> **The input**
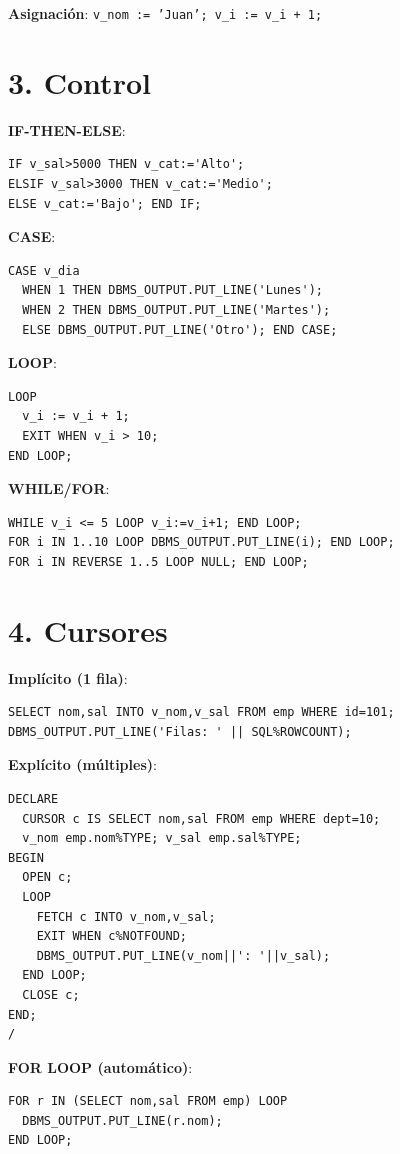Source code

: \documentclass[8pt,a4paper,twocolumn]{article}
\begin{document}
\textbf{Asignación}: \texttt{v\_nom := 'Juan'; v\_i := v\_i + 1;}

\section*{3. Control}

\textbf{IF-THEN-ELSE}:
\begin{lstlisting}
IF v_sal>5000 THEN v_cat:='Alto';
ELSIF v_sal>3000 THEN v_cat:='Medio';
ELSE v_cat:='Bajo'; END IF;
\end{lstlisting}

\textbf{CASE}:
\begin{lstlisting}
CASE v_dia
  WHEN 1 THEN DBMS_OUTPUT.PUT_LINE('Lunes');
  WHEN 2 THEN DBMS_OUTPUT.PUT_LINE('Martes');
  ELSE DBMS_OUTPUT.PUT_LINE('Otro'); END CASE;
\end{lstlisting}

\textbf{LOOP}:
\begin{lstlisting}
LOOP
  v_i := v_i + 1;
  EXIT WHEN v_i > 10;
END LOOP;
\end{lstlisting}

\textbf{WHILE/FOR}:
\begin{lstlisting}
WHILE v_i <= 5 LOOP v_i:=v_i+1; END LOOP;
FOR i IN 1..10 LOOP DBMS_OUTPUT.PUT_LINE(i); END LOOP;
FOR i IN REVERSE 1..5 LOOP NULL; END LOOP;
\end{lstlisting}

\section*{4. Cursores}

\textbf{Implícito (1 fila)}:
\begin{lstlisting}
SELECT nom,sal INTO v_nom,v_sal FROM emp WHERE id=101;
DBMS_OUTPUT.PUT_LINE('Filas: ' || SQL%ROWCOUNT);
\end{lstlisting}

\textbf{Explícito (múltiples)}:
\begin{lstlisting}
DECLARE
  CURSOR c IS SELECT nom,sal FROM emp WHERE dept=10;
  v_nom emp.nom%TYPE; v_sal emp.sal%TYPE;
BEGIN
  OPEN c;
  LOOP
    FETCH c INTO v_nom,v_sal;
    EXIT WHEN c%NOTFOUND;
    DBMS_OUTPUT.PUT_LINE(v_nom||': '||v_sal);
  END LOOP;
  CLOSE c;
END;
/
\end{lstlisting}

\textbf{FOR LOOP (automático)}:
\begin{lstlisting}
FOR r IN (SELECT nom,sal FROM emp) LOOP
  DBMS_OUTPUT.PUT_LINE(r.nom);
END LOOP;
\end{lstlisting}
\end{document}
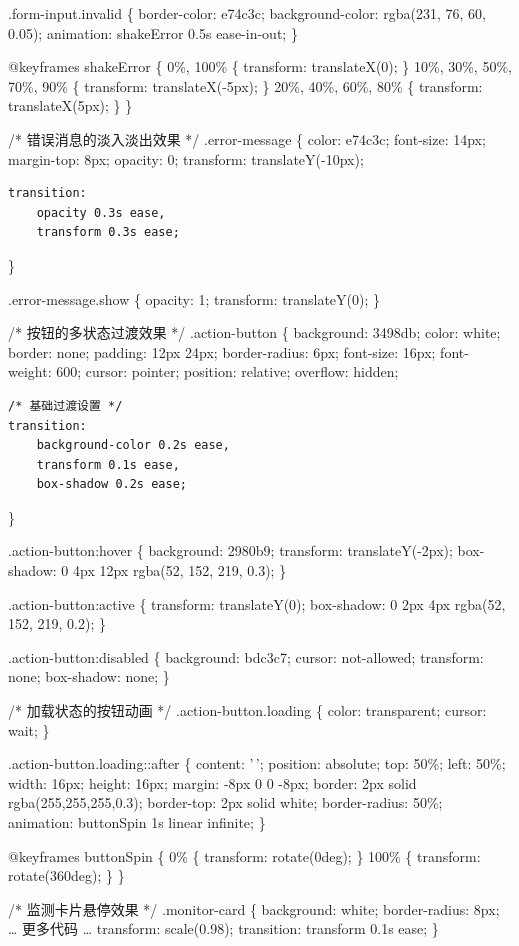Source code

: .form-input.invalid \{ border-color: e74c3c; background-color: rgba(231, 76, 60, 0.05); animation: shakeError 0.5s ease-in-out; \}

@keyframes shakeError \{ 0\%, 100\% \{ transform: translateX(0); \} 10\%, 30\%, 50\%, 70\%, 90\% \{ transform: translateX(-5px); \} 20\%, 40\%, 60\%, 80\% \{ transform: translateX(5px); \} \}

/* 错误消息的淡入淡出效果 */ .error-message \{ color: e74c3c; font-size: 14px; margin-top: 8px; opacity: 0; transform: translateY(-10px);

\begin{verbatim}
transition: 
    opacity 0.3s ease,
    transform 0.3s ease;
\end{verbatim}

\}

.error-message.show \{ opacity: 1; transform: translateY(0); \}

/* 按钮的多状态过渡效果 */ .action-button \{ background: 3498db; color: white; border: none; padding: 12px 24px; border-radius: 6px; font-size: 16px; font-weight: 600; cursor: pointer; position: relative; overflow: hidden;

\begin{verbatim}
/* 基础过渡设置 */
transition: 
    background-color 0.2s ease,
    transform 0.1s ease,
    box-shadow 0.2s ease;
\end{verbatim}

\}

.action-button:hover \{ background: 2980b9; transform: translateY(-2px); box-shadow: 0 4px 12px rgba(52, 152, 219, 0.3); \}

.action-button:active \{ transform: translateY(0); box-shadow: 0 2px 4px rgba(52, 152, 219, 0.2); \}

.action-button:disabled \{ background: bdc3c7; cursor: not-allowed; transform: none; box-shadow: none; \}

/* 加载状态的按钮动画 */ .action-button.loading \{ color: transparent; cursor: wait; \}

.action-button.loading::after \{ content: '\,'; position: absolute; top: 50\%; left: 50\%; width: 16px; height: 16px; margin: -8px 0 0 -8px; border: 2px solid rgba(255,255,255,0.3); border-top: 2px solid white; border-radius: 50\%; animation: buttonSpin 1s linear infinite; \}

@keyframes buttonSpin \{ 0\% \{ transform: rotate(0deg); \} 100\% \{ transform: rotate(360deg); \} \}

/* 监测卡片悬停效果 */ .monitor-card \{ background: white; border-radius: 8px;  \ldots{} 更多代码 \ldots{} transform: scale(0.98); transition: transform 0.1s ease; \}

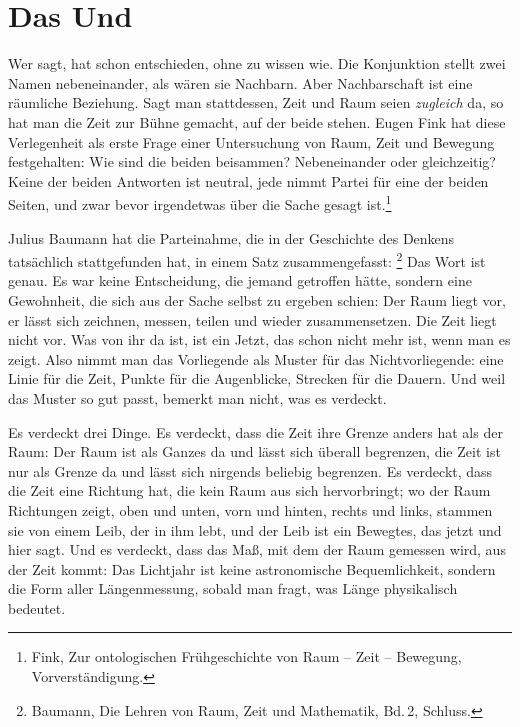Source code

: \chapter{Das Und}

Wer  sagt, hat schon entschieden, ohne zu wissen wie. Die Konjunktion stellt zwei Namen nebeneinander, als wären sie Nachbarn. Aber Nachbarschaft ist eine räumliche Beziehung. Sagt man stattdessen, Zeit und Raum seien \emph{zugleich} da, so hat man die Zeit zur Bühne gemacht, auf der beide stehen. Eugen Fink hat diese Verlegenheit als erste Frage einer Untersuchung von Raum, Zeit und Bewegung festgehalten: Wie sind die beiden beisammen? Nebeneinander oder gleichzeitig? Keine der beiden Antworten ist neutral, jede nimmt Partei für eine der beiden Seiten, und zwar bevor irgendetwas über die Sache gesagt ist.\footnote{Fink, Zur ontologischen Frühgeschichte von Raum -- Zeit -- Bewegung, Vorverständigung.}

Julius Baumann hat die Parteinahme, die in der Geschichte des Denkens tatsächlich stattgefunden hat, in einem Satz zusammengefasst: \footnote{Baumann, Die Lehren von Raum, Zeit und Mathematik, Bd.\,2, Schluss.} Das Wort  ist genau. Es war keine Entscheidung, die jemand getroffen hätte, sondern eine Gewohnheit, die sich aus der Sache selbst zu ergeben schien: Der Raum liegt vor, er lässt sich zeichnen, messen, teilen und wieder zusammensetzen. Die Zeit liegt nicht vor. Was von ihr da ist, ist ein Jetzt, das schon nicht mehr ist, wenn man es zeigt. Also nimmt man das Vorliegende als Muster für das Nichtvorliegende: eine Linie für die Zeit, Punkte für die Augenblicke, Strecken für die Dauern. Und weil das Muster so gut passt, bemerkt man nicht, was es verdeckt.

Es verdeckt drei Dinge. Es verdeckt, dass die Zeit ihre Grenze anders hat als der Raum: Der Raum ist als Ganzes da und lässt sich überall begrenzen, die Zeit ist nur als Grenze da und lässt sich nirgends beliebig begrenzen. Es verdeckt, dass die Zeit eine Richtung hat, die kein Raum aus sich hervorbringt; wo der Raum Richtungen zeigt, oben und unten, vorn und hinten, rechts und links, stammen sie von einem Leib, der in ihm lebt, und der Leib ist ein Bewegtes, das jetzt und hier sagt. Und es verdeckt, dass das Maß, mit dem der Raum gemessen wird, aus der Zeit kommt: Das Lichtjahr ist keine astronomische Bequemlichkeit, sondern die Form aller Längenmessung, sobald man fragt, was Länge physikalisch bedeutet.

> **Exercise**
Of the lines in the listing, some hold the word "section". Report how many, and only that.

> **Written response**
2